- What the task requires:
Each line of the material below is to be checked for "documentclass"; the number of matching lines is the only output expected.

- Provided entries:
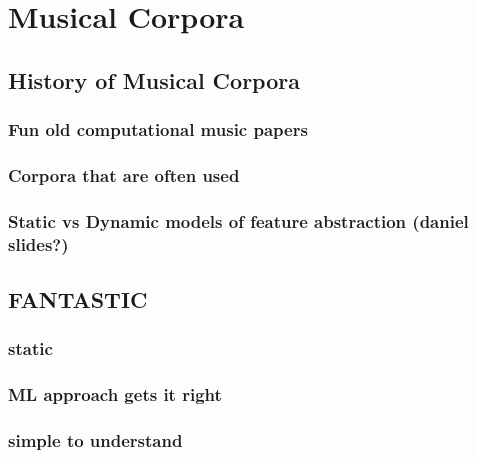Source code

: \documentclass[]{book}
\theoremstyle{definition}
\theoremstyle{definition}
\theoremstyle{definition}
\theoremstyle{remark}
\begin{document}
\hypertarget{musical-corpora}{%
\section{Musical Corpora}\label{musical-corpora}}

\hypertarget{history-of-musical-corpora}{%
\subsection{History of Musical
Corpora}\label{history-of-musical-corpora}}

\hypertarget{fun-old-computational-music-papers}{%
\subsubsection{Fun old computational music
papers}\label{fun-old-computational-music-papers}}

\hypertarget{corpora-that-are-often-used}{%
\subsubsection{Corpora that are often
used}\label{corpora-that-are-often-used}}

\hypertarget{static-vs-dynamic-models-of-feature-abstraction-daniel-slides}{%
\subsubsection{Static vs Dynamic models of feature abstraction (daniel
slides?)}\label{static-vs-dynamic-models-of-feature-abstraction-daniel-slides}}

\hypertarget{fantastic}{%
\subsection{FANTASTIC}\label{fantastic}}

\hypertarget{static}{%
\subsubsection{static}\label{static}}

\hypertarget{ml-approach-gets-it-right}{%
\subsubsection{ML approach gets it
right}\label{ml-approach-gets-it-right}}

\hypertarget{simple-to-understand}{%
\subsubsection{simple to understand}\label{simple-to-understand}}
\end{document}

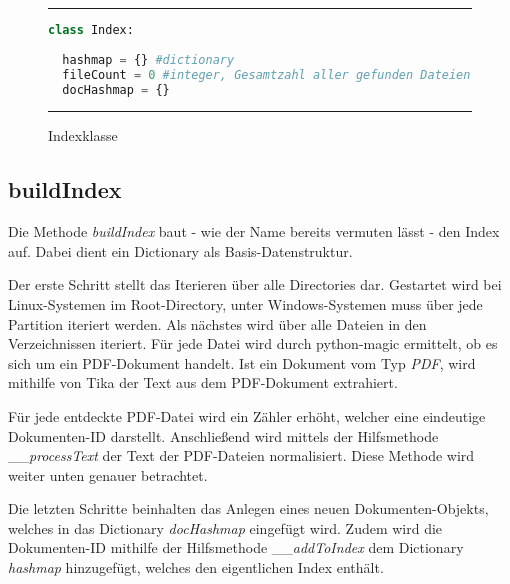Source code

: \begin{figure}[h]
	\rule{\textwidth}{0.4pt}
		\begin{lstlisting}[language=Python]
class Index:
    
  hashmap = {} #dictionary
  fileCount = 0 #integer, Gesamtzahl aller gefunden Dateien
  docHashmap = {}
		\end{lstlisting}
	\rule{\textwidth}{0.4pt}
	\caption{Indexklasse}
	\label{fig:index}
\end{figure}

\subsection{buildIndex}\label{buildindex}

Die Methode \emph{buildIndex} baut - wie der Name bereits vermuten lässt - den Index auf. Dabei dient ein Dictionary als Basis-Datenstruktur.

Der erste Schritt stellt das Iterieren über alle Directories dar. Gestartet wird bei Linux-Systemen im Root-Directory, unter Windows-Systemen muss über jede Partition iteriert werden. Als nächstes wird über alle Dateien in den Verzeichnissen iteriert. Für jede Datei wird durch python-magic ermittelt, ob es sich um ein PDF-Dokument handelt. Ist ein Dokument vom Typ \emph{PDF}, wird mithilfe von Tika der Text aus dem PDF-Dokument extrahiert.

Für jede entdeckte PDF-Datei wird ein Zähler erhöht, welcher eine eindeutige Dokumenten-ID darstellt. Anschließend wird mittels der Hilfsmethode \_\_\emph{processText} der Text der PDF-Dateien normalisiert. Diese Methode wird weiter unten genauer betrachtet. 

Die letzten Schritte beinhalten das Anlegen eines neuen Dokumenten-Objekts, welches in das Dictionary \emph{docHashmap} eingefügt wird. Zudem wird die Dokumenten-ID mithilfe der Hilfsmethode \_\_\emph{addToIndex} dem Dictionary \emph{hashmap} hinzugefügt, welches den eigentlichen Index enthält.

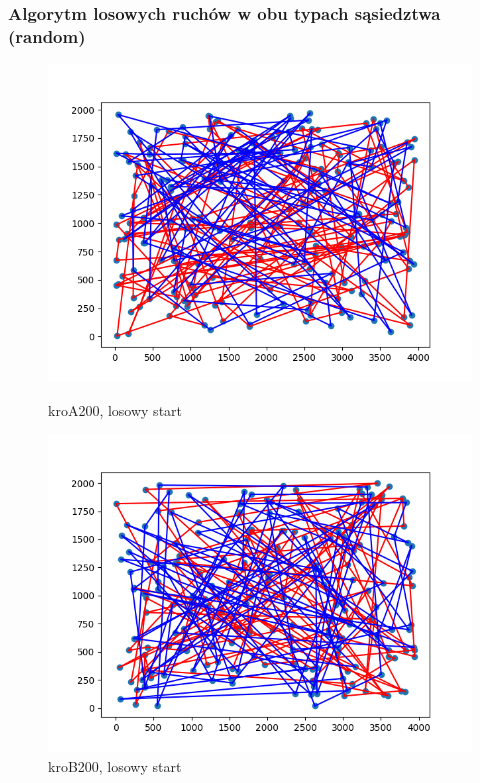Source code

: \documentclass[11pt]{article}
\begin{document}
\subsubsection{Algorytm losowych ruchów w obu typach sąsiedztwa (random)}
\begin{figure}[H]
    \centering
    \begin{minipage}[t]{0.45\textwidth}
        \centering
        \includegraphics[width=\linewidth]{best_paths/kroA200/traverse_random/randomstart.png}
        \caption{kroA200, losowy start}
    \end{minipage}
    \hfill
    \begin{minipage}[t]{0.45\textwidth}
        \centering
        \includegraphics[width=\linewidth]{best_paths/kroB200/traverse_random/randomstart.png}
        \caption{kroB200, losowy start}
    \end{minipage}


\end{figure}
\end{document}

==

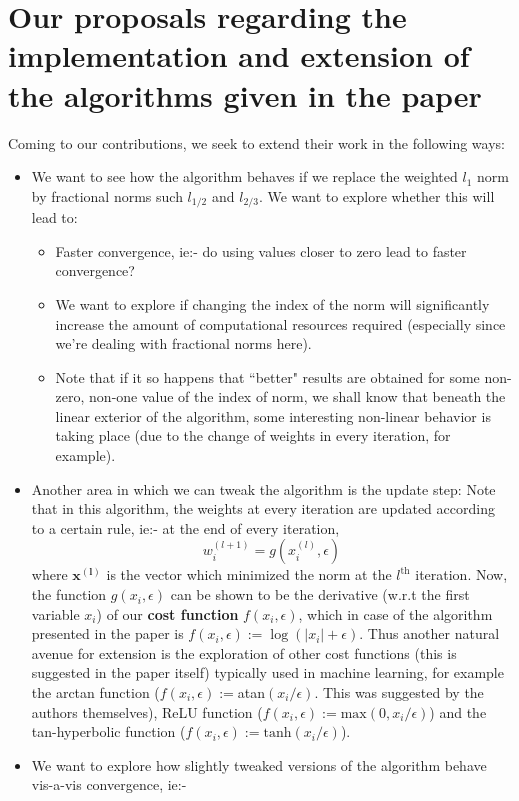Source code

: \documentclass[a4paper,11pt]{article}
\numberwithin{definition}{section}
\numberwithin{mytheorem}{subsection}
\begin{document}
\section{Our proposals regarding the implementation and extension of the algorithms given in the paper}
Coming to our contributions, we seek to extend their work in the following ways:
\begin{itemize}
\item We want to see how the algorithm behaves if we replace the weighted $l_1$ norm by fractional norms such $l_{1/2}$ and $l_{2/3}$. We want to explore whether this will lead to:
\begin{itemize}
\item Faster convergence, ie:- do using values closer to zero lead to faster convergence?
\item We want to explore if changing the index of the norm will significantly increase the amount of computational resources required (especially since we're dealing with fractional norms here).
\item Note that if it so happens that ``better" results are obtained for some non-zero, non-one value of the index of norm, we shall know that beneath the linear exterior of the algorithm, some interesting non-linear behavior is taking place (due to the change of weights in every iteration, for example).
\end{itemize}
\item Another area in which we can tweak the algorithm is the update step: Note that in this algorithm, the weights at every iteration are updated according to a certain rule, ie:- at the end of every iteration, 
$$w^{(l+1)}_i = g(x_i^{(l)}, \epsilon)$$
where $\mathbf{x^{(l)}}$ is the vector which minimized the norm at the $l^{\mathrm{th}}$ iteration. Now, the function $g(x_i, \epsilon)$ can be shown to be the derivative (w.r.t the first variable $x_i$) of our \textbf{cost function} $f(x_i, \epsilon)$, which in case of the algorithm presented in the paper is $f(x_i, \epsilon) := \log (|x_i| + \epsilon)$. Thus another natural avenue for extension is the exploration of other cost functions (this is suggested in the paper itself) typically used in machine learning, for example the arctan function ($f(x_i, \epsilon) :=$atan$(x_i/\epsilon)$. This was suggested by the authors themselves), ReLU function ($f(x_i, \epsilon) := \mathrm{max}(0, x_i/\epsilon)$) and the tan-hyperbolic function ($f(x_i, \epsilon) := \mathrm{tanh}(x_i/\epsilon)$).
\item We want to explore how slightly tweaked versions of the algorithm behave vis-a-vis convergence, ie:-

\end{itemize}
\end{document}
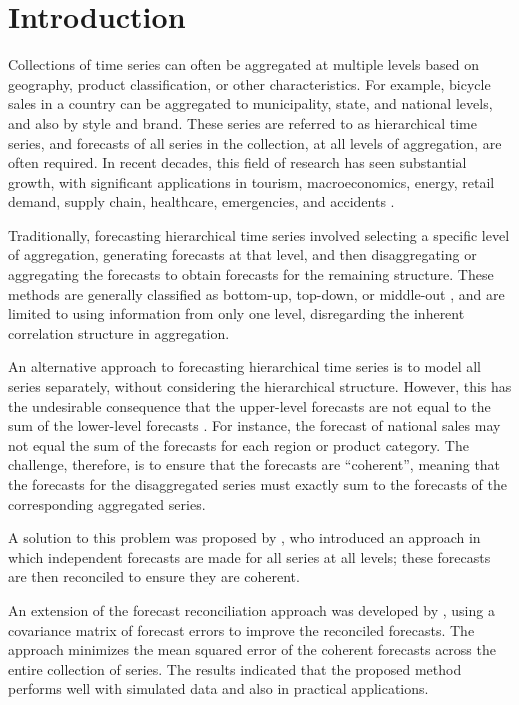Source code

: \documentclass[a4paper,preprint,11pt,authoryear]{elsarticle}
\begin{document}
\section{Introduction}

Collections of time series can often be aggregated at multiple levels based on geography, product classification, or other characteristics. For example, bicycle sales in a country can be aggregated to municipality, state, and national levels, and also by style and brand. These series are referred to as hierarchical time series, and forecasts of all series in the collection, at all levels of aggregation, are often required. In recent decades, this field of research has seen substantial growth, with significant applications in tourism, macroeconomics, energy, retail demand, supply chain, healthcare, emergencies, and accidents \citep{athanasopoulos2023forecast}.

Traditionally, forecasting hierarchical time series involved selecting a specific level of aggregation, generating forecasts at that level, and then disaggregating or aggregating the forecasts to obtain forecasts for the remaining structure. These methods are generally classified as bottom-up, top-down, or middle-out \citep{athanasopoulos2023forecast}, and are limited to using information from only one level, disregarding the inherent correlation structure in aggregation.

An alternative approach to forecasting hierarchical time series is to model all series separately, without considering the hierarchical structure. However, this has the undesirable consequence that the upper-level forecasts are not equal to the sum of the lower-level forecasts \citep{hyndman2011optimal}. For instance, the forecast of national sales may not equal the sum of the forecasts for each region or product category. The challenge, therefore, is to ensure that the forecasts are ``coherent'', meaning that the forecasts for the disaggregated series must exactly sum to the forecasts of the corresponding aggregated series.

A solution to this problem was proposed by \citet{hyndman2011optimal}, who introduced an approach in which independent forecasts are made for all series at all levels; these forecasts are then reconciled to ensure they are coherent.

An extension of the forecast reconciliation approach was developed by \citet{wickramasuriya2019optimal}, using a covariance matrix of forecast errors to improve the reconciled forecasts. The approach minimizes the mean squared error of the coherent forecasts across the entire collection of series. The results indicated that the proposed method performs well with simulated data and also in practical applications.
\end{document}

- Solved problem:
4